=== What this task involves ===
Please find every line in the entries below that contains the string "outcome", and copy it.

=== Supplied records ===
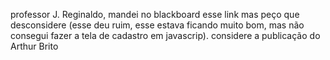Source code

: professor J. Reginaldo, mandei no blackboard esse link mas peço que desconsidere (esse deu ruim, esse estava ficando muito bom, mas não consegui fazer a tela de cadastro em javascrip). considere a publicação do Arthur Brito 
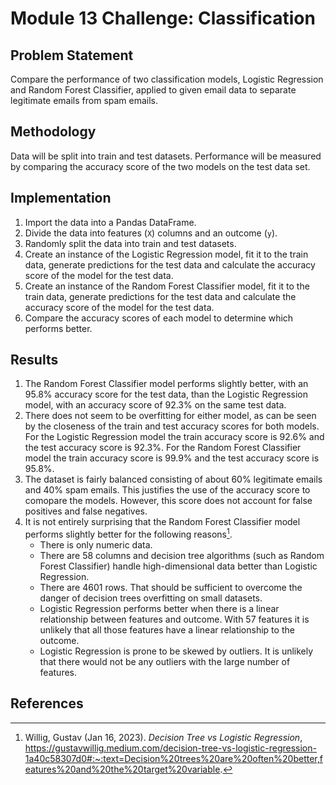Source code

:# Module 13 Challenge: Classification
## Problem Statement
Compare the performance of two classification models, Logistic Regression and Random Forest Classifier, applied to given email data to separate legitimate emails from spam emails.

## Methodology
Data will be split into train and test datasets. Performance will be measured by comparing the accuracy score of the two models on the test data set.

## Implementation
1. Import the data into a Pandas DataFrame.
2. Divide the data into features (`X`) columns and an outcome (`y`).
3. Randomly split the data into train and test datasets.
4. Create an instance of the Logistic Regression model, fit it to the train data, generate predictions for the test data and calculate the accuracy score of the model for the test data.
5. Create an instance of the Random Forest Classifier model, fit it to the train data, generate predictions for the test data and calculate the accuracy score of the model for the test data.
6. Compare the accuracy scores of each model to determine which performs better.

## Results
1. The Random Forest Classifier model performs slightly better, with an 95.8% accuracy score for the test data, than the Logistic Regression model, with an accuracy score of 92.3% on the same test data.
2. There does not seem to be overfitting for either model, as can be seen by the closeness of the train and test accuracy scores for both models. For the Logistic Regression model the train accuracy score is 92.6% and the test accuracy score is 92.3%. For the Random Forest Classifier model the train accuracy score is 99.9% and the test accuracy score is 95.8%.
3. The dataset is fairly balanced consisting of about 60% legitimate emails and 40% spam emails. This justifies the use of the accuracy score to comopare the models. However, this score does not account for false positives and false negatives.
4. It is not entirely surprising that the Random Forest Classifier model performs slightly better for the following reasons[^1].  
    * There is only numeric data.  
    * There are 58 columns and decision tree algorithms (such as Random Forest Classifier) handle high-dimensional data better than Logistic Regression.  
    * There are 4601 rows. That should be sufficient to overcome the danger of decision trees overfitting on small datasets.  
    * Logistic Regression performs better when there is a linear relationship between features and outcome. With 57 features it is unlikely that all those features have a linear relationship to the outcome.  
    * Logistic Regression is prone to be skewed by outliers. It is unlikely that there would not be any outliers with the large number of features.

## References
[^1]: Willig, Gustav (Jan 16, 2023). *Decision Tree vs Logistic Regression*, https://gustavwillig.medium.com/decision-tree-vs-logistic-regression-1a40c58307d0#:~:text=Decision%20trees%20are%20often%20better,features%20and%20the%20target%20variable. 

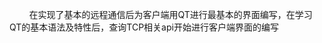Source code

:&nbsp;&nbsp;&nbsp;&nbsp;&nbsp;&nbsp;&nbsp;&nbsp;在实现了基本的远程通信后为客户端用QT进行最基本的界面编写，在学习QT的基本语法及特性后，查询TCP相关api开始进行客户端界面的编写
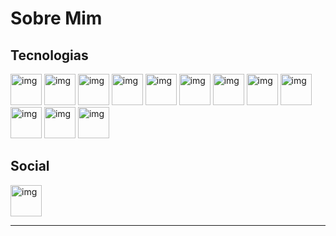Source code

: # Sobre Mim


## Tecnologias

<img src = "https://devicon-website.vercel.app/api/csharp/original.svg" alt="img" width="50" heigth="50"> <img src = "https://devicon-website.vercel.app/api/dot-net/original.svg" alt="img" width="50" heigth="50"> <img src = "https://devicon-website.vercel.app/api/c/original.svg" alt="img" width="50" heigth="50"> <img src = "https://devicon-website.vercel.app/api/javascript/original.svg" alt="img" width="50" heigth="50"> <img src = "https://devicon-website.vercel.app/api/nodejs/original.svg" alt="img" width="50" heigth="50"> <img src = "https://devicon-website.vercel.app/api/java/original.svg" alt="img" width="50" heigth="50"> <img src = "https://devicon-website.vercel.app/api/html5/original.svg" alt="img" width="50" heigth="50"> <img src = "https://devicon-website.vercel.app/api/css3/original.svg" alt="img" width="50" heigth="50"> <img src = "https://devicon-website.vercel.app/api/mysql/original.svg" alt="img" width="50" heigth="50"> <img src = "https://devicon-website.vercel.app/api/postgresql/original.svg" alt="img" width="50" heigth="50"> <img src = "https://devicon-website.vercel.app/api/microsoftsqlserver/plain.svg" alt="img" width="50" heigth="50"> <img src = "https://devicon-website.vercel.app/api/git/original.svg" alt="img" width="50" heigth="50">

## Social

<img src = "https://devicon-website.vercel.app/api/linkedin/original.svg" alt="img" width="50" heigth="50" link="https://www.linkedin.com/in/of-alisson-lima/">

***
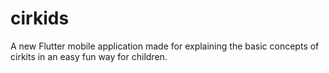 # cirkids

A new Flutter mobile application made for explaining the basic concepts of cirkits in an easy fun way for children.




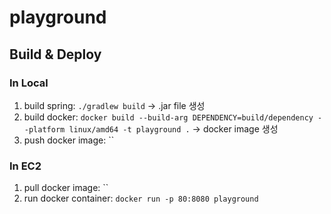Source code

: # playground

## Build & Deploy

### In Local
1. build spring: `./gradlew build` -> .jar file 생성
1. build docker: `docker build --build-arg DEPENDENCY=build/dependency --platform linux/amd64 -t playground .` -> docker image 생성
1. push docker image: ``

### In EC2
1. pull docker image: ``
1. run docker container: `docker run -p 80:8080 playground`
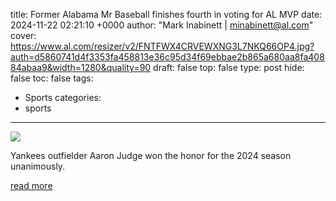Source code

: title: Former Alabama Mr Baseball finishes fourth in voting for AL MVP
date: 2024-11-22 02:21:10 +0000
author: "Mark Inabinett | minabinett@al.com"
cover: https://www.al.com/resizer/v2/FNTFWX4CRVEWXNG3L7NKQ66OP4.jpg?auth=d5860741d4f3353fa458813e36c95d34f69ebbae2b865a680aa8fa40884abaa9&width=1280&quality=90
draft: false
top: false
type: post
hide: false
toc: false
tags:
  - Sports
categories:
  - sports
---

![](https://www.al.com/resizer/v2/FNTFWX4CRVEWXNG3L7NKQ66OP4.jpg?auth=d5860741d4f3353fa458813e36c95d34f69ebbae2b865a680aa8fa40884abaa9&width=1280&quality=90)

Yankees outfielder Aaron Judge won the honor for the 2024 season unanimously.

[read more](https://www.al.com/sports/2024/11/former-alabama-mr-baseball-finishes-fourth-in-voting-for-al-mvp.html)
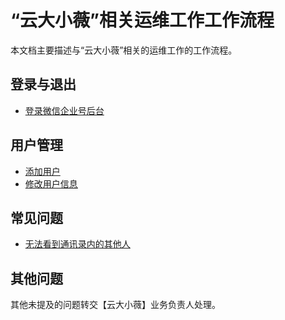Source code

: # “云大小薇”相关运维工作工作流程
本文档主要描述与“云大小薇”相关的运维工作的工作流程。

## 登录与退出
- [登录微信企业号后台](login.md)

## 用户管理

- [添加用户](add-user.md)
- [修改用户信息](modify-user-info.md)


## 常见问题

- [无法看到通讯录内的其他人](wufa-kandao-tongxunlu-qitaren.md)


## 其他问题

其他未提及的问题转交【云大小薇】业务负责人处理。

=== Answer to the problem ===
2. Divide the data into features (`X`) columns and an outcome (`y`).
    * Logistic Regression performs better when there is a linear relationship between features and outcome. With 57 features it is unlikely that all those features have a linear relationship to the outcome.  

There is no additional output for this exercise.